Originally published via LinkedIn Sept 9, 2015

I have never worked for a reseller. I’m not going to pretend to know what it is like. I cannot imagine the stress of keeping your customers happy while trying to increase your credit line at your distributor and dealing with vendor certification requirements just so you can try to sell their product for margin equivalent to a slice of bologna only to have to rip it out six months later from your customer’s corrupt database.  If this is you, I’d switch to Veeam, by the way.

Like most vendors, at Veeam we strive to work by the belief that partner success is our success.  But sometimes we are blinded by all the ‘good things’ we think we are providing you.  Partner portal, anyone?  One of my favorite parts about my job is sitting with a partner in their office at their conference table next to their water cooler and hear how they run their business. I like to hear what they really need from us (leads!) and not what I think they need from us (best email campaign ever!). I learn a lot at these meetings not only about their business but how much vendors, distributors, and customers can drive or stall it.

Over time I have noticed some common threads in my most successful partners.  And by ‘successful’ I mean they sell a lot of stuff.  Not just Veeam.

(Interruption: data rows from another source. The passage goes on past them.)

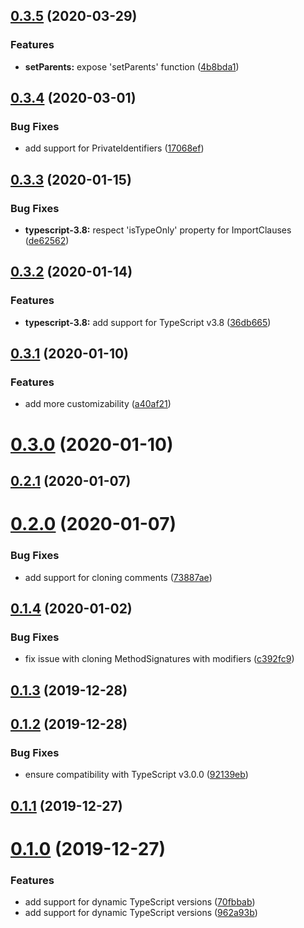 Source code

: ## [0.3.5](https://github.com/wessberg/ts-clone-node/compare/v0.3.4...v0.3.5) (2020-03-29)

### Features

- **setParents:** expose 'setParents' function ([4b8bda1](https://github.com/wessberg/ts-clone-node/commit/4b8bda129efabfe294f5727c66065de7b4fcf5b2))

## [0.3.4](https://github.com/wessberg/ts-clone-node/compare/v0.3.3...v0.3.4) (2020-03-01)

### Bug Fixes

- add support for PrivateIdentifiers ([17068ef](https://github.com/wessberg/ts-clone-node/commit/17068efe864dfc941bd127ceb983d2257915de8e))

## [0.3.3](https://github.com/wessberg/ts-clone-node/compare/v0.3.2...v0.3.3) (2020-01-15)

### Bug Fixes

- **typescript-3.8:** respect 'isTypeOnly' property for ImportClauses ([de62562](https://github.com/wessberg/ts-clone-node/commit/de6256219652246694f82a66a941ab62dce155f5))

## [0.3.2](https://github.com/wessberg/ts-clone-node/compare/v0.3.1...v0.3.2) (2020-01-14)

### Features

- **typescript-3.8:** add support for TypeScript v3.8 ([36db665](https://github.com/wessberg/ts-clone-node/commit/36db665a59db776e7f5669c34cc6a351cad780a2))

## [0.3.1](https://github.com/wessberg/ts-clone-node/compare/v0.3.0...v0.3.1) (2020-01-10)

### Features

- add more customizability ([a40af21](https://github.com/wessberg/ts-clone-node/commit/a40af21f1e8e7f784067ed859aeb4081474530cd))

# [0.3.0](https://github.com/wessberg/ts-clone-node/compare/v0.2.1...v0.3.0) (2020-01-10)

## [0.2.1](https://github.com/wessberg/ts-clone-node/compare/v0.2.0...v0.2.1) (2020-01-07)

# [0.2.0](https://github.com/wessberg/ts-clone-node/compare/v0.1.4...v0.2.0) (2020-01-07)

### Bug Fixes

- add support for cloning comments ([73887ae](https://github.com/wessberg/ts-clone-node/commit/73887aeba63fb33e49b30ecfeda2ea2073e1d5c9))

## [0.1.4](https://github.com/wessberg/ts-clone-node/compare/v0.1.3...v0.1.4) (2020-01-02)

### Bug Fixes

- fix issue with cloning MethodSignatures with modifiers ([c392fc9](https://github.com/wessberg/ts-clone-node/commit/c392fc9dd5f0115258c0ef9d3cbd10637b624c86))

## [0.1.3](https://github.com/wessberg/ts-clone-node/compare/v0.1.2...v0.1.3) (2019-12-28)

## [0.1.2](https://github.com/wessberg/ts-clone-node/compare/v0.1.1...v0.1.2) (2019-12-28)

### Bug Fixes

- ensure compatibility with TypeScript v3.0.0 ([92139eb](https://github.com/wessberg/ts-clone-node/commit/92139ebaefca69c98f2ced3c36b3f59f920b6bcd))

## [0.1.1](https://github.com/wessberg/ts-clone-node/compare/v0.1.0...v0.1.1) (2019-12-27)

# [0.1.0](https://github.com/wessberg/ts-clone-node/compare/962a93b9b5ffabe591d4600eeef977a5394b0854...v0.1.0) (2019-12-27)

### Features

- add support for dynamic TypeScript versions ([70fbbab](https://github.com/wessberg/ts-clone-node/commit/70fbbabde8a8c8a841725ed8820d48422b99bf60))
- add support for dynamic TypeScript versions ([962a93b](https://github.com/wessberg/ts-clone-node/commit/962a93b9b5ffabe591d4600eeef977a5394b0854))
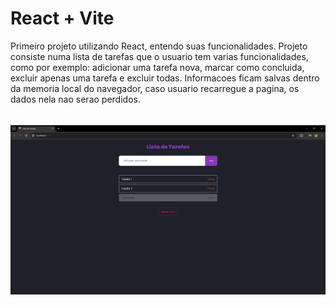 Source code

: ﻿# React + Vite
 Primeiro projeto utilizando React, entendo suas funcionalidades. Projeto consiste numa lista de tarefas que o usuario tem varias funcionalidades, como por exemplo: adicionar uma tarefa nova, marcar como concluida, excluir apenas uma tarefa e excluir todas. Informacoes ficam salvas dentro da memoria local do navegador, caso usuario recarregue a pagina, os dados nela nao serao perdidos. 

<br>
 
<img src="src/assets/ListaPronta.png" width="1000px" />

  1. They have found their niche market. Did you know that according to The Poverty Initiative section 8.9.12B the U.S. government is mandated to spend 678 million dollars a year on technical companies that headquarter and employ in impoverished neighborhoods? I just made that up, but I am willing to bet 678 million dollars that there is a rule like that out there that a savvy reseller is banking on.  Now we all know dealing with the government is no picnic, but the point is successful businesses thrive because they fulfill a need, they meet a requirement, they fill a void, they solve a problem. Sometimes those problems or requirements aren’t as obvious, but a little research can open a revenue stream just waiting for someone to scoop up. Differentiate yourself from the thousands of other resellers out there by finding your slice of the pie.
  2. They have a dedicated internal marketing resource. If your Sales Director is your Vendor Relationship Manager and your Director of Marketing, I hope you’re giving him shares of stock in Rolaids.  Crafting your voice, building your brand, and telling the world who you are requires a special skill set, just like running a sales team, and is a full time job in itself.  Even if you just have a marketing coordinator whose entire job is to manage all your vendor portals, you’re winning and not like Charlie Sheen #winning.  If marketing is treated as an afterthought, it will become one.  Use outside resources to help you manage social media, procure lists, or cold call to prospects, but always have a marketing point person who provides the messaging, understands your business and knows exactly what you stand for.  Your value-add is what you are selling, and your customers need to know what it is.
  3. They build their own stacks. Sell them. And Repeat. Create three stacks (one for each tier-SMB, Mid-Market, and Enterprise) of best-of-breed products that you know like the back of your hand, you believe in and trust, and, if possible, you can demo, install, and service without requiring a vendor engineer every time. I see my channel managers hand over leads and approve deal registrations for partners who repeatedly champion our product and know what they are doing. Partners are both the trusted advisor of the customer and the face of the vendor.  Wield that power to guide the customer to the products that are easiest for you to manage in the long term and result in vendor actions that are beneficial to your business.
  4. They are loyal to their stack. Turning down a customer’s business can be bad for, well, business. So it can be easy to be reactive and jump on every order that comes in. Resist this urge and advise your customer that while you will sell them that product, since it is not in your recommend stack, you won’t service it.  Chances are the customer will buy the recommended product.  If not, you still make the sale, and when they come back to you because the product in questions has, ahem, pooped the bed, you can sell them the first product you recommended.
  5. They have a technical field sales team. This is not always the easiest to accomplish.  Some sales folks can sell salt to a snail but ask them one layer deep into the technicality of a product and they’ve got their engineer on speed dial. Some engineers can run a customer’s entire business for a week and half on a paperclip and silly string, but get them in front of a group to close the deal and they fold like a beach chair. Sales reps that are technically inclined and product smart can appeal to all the decision makers at the customer and seal the deal without having to call in reinforcements.  This can also cut down on staffing expenses.  Keep an in-house engineer for complex installs, a dedicated sales team on the phone, and, as I fondly call them, the best sales nerds you got in the field.
  6. They milk the system wisely. Like a Jersey cow in spring time, vendors are bursting with resources for their partners. Find the ones that work for you and take advantage.  I know partners that supply their entire sales team every holiday season with incentives they have earned from a vendor’s reward program.  Remember your coordinator from #2? She’s in charge of this, too. Don’t tell my boss I’m telling you this, but Marketing Managers have access to other budget besides their own.  Alliance vendors often offer funds to help push joint deals.  And don’t forget your distributor, whose entire job is to prove their value-add to the channel day after day. They have entire teams of Product Marketing and Sales dedicated to providing you everything from customer service, to technical support, to marketing dollars.